(Beginning of Given information)
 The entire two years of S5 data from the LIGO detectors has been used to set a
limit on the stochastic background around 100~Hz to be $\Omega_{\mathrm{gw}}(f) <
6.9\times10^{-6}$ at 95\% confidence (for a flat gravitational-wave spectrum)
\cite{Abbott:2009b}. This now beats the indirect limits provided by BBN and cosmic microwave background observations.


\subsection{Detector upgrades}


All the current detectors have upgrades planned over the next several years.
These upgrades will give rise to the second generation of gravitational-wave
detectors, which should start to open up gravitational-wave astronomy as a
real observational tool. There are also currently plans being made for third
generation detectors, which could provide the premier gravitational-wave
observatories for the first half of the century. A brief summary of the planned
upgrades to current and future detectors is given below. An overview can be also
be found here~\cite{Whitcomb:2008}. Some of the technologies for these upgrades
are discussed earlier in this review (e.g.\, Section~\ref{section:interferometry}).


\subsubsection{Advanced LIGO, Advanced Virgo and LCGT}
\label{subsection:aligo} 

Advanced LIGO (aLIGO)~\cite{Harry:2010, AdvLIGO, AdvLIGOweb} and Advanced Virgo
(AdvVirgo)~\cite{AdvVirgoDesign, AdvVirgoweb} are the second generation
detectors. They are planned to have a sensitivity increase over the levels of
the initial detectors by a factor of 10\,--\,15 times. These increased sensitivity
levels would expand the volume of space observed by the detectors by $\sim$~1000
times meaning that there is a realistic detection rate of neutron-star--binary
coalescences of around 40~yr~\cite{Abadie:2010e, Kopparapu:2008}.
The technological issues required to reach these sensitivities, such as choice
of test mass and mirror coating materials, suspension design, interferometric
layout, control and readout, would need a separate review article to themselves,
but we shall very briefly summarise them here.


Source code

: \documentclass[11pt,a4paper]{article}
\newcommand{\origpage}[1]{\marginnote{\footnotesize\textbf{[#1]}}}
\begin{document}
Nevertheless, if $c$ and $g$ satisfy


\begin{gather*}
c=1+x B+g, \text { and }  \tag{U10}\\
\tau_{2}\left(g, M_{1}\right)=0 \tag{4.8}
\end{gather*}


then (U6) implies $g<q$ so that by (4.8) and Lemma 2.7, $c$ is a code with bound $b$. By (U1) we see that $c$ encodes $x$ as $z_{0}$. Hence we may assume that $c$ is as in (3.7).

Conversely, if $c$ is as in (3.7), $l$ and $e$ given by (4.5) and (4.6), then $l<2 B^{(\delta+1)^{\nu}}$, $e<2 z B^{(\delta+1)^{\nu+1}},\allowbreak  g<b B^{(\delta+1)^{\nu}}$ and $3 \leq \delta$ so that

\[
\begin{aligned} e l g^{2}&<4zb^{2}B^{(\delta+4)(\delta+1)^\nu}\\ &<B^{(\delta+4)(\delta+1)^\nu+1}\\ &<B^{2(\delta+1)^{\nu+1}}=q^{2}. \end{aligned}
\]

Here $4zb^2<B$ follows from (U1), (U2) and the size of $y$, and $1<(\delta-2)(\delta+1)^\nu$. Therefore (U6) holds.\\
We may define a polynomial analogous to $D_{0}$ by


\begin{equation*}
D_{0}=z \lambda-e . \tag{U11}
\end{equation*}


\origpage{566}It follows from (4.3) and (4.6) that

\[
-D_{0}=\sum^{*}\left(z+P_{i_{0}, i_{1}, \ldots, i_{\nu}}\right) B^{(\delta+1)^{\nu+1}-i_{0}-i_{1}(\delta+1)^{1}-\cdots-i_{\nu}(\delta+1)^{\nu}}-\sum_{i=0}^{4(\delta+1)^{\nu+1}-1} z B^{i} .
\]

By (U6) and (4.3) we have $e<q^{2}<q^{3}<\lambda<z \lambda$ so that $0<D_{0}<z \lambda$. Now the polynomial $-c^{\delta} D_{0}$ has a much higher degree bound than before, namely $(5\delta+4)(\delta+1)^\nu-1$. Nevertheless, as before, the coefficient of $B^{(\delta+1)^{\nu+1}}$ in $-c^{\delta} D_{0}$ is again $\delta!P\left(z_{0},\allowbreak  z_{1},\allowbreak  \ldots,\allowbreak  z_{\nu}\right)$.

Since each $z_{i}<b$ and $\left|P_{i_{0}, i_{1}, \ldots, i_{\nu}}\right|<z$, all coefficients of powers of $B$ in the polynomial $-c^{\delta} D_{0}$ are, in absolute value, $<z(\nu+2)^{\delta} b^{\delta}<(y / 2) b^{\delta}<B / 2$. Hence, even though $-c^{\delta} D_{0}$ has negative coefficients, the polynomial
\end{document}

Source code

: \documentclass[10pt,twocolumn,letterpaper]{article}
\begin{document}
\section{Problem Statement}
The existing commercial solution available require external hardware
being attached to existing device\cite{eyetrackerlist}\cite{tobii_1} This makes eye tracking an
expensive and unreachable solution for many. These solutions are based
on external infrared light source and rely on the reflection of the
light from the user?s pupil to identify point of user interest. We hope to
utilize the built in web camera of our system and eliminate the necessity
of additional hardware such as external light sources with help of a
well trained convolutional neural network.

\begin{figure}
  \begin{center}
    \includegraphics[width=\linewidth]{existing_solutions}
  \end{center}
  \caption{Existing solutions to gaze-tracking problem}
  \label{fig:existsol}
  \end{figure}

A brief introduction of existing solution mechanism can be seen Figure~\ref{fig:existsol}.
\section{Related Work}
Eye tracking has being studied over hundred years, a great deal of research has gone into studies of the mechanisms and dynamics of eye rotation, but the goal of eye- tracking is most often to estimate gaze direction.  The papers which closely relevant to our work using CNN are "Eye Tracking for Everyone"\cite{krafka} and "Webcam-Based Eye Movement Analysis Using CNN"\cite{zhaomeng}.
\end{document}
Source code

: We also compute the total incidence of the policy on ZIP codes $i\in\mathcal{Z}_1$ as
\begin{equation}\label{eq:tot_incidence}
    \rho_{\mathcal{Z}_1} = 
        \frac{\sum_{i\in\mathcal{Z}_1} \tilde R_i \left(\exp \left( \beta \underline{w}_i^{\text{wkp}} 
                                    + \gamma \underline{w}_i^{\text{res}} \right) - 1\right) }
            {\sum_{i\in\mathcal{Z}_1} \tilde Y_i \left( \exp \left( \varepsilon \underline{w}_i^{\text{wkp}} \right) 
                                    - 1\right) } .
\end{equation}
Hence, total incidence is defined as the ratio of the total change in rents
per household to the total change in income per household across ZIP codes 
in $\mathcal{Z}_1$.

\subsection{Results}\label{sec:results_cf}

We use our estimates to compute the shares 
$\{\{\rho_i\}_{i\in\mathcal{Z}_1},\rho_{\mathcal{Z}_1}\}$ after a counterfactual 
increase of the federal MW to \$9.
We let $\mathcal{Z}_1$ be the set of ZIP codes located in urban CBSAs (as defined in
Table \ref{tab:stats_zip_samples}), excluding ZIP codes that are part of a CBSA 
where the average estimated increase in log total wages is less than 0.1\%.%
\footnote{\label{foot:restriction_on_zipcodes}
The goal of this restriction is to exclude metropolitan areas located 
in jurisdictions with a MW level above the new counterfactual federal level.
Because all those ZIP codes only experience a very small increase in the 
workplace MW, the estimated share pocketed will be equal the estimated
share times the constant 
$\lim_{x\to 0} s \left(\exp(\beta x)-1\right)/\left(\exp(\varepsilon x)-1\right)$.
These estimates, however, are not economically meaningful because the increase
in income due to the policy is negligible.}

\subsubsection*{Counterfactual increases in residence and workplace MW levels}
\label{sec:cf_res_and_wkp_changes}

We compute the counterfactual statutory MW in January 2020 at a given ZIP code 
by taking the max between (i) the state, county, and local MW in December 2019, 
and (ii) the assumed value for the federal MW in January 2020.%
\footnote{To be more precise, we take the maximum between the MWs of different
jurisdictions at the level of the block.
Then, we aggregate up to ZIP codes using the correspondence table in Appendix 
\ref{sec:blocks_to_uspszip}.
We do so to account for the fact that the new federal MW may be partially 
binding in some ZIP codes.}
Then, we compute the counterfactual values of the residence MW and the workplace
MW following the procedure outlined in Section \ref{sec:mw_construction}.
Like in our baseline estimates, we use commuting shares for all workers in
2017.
(End of Given information)
Requirement >> Whenever the string "underline" occurs in a line of the entries above, copy that line.

Worked solution >>
        \frac{\sum_{i\in\mathcal{Z}_1} \tilde R_i \left(\exp \left( \beta \underline{w}_i^{\text{wkp}} 
                                    + \gamma \underline{w}_i^{\text{res}} \right) - 1\right) }
            {\sum_{i\in\mathcal{Z}_1} \tilde Y_i \left( \exp \left( \varepsilon \underline{w}_i^{\text{wkp}} \right) 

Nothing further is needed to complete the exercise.